Bowie e Campbell lavorarono assieme per due anni su Omikron, e anche dopo che il gioco fu completato, continuarono a vedersi. Campbell si recava spesso negli uffici newyorkesi di Bowie a proporgli "pazze" idee.

Come quando, dopo aver letto una notizia a proposito della spazzatura dello spazio, vecchi satelliti ormai in disuso lasciati in orbita, Campbell decise di proporgli una di quelle pazze idee. "Suggerii a David di comprare questi satelliti e lanciare Ziggy da li. Perchè è ovvio! Lui viene da li'... circa."

Bowie non penso' fosse una buona idea.

Un'altra idea fu di creare un personaggio gigante, chiamato Bill Board, e metterlo in Times Square. Campbell non si ricorda nemmeno cosa Bowie disse. Ma di certo si ricorda di quando usava le interviste con Bowie come piattaforma per promuovere alcune di queste idee, e si ricorda di una email mandata da Bowie che semplicemente diceva "Ti stai godendo i tuoi 15 minuti di celebrità Phil? No so se questa cosa mi piace oppure no!"

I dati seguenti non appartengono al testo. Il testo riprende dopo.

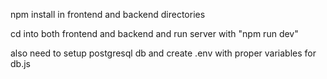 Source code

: npm install in frontend and backend directories

cd into both frontend and backend and run server with "npm run dev"

also need to setup postgresql db and create .env with proper variables for db.js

I biglietti VIP per i concerti continuarono per anni, ma i due si allontanarono gradualmente. Poi nel gennaio 2016, mentre Campbell stava guardando il film "Ziggy Stardust and the Spiders from Mars", ricevette la notizia della morte di Bowie. "Faccia ancora fatica a credere che ci abbia lasciato".

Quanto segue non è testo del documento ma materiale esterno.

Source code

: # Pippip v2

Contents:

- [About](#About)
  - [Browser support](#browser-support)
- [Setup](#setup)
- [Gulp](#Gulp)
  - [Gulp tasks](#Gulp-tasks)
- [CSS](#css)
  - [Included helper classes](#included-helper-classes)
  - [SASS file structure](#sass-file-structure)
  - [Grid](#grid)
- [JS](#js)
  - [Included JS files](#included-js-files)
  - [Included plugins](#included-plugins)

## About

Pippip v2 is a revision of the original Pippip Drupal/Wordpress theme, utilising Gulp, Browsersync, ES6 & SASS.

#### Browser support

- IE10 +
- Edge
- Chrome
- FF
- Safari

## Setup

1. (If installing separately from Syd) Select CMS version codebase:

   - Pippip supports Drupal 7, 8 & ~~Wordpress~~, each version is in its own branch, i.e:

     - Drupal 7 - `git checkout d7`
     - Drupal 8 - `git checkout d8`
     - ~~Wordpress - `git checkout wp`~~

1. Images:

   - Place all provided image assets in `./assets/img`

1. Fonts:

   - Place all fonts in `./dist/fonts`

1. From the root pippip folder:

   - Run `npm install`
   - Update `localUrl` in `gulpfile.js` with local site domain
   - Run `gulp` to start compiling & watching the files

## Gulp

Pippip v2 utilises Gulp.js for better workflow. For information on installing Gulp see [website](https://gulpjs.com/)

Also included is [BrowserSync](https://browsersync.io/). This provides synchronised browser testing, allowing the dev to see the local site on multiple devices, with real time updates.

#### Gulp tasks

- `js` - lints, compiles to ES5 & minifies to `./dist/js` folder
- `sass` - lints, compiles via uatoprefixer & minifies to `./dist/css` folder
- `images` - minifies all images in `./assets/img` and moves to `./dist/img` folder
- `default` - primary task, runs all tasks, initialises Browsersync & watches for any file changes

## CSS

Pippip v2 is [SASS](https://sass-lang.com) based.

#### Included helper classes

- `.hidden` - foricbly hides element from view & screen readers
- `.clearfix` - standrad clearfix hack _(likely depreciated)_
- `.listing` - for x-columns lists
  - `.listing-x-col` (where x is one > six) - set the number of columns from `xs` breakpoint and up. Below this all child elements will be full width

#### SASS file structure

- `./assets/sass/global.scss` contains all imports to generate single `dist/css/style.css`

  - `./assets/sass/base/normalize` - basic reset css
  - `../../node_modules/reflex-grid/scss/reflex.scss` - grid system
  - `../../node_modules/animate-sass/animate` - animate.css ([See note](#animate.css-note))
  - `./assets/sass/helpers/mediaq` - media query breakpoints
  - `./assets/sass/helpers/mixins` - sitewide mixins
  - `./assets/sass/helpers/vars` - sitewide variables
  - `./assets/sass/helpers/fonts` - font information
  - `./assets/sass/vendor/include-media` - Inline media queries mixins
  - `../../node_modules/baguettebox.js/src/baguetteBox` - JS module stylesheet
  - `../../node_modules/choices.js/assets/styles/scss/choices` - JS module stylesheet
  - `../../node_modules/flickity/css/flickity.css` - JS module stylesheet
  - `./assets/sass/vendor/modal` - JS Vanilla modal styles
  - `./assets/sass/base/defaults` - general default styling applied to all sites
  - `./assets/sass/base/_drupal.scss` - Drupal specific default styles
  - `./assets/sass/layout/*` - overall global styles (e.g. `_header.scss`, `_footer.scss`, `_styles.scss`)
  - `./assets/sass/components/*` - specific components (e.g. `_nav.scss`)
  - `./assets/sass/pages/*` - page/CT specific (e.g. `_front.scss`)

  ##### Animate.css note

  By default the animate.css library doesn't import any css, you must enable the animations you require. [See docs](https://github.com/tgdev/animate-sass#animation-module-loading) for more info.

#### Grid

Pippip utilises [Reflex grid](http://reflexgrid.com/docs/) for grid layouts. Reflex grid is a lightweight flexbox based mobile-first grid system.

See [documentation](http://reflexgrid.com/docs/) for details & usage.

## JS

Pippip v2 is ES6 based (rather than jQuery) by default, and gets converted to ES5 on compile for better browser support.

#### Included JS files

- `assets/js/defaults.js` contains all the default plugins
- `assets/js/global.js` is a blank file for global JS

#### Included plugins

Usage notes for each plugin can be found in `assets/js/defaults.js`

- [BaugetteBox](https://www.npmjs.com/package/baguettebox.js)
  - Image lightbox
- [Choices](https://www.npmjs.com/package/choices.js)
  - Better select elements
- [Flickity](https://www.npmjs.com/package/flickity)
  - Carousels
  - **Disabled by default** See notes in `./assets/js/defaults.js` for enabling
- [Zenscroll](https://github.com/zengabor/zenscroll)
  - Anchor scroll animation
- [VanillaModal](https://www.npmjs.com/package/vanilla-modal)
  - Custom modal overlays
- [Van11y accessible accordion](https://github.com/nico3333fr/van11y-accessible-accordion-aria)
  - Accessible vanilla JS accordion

Ora gli rimangano una pila di oggetti e memorabilia firmati da Bowie come unico memento, i suoi "oggetti preziosi", come li chiama, e ovviamente moltissimi ricordi. Il che ci riporta adesso a parlare del "Episodio epico numero uno con Bowie".

Cogliendo l'occasione di un altro ingresso VIP, Campbell decise di presentare sua moglie a David Bowie. Andarono a vederlo al Roseland Ballroom di New York, seduti al tavolo VIP con Iman, "davvero un'esperienza da re". Si spostarono poi nel backstage, per cercare Bowie. Ma non lo trovarono.

Coco Shwab e Bill Zysblat, i manager di Bowie, indicarono ai Cambpell dove poterlo trovare. "Era in una stanza, arrigando la stampa e i fotografi come solo Bowie poteva fare; ad un certo punto si girò verso di me".

Gulp, non sarà questo un altro "episodio da vivavoce"?

"Phil!" Grido Bowie. "E corse verso di me per baciarmi sulle labbra, di fronte a mia moglie."

Grasse risate. "Miglior momento della mia vita, amico mio!"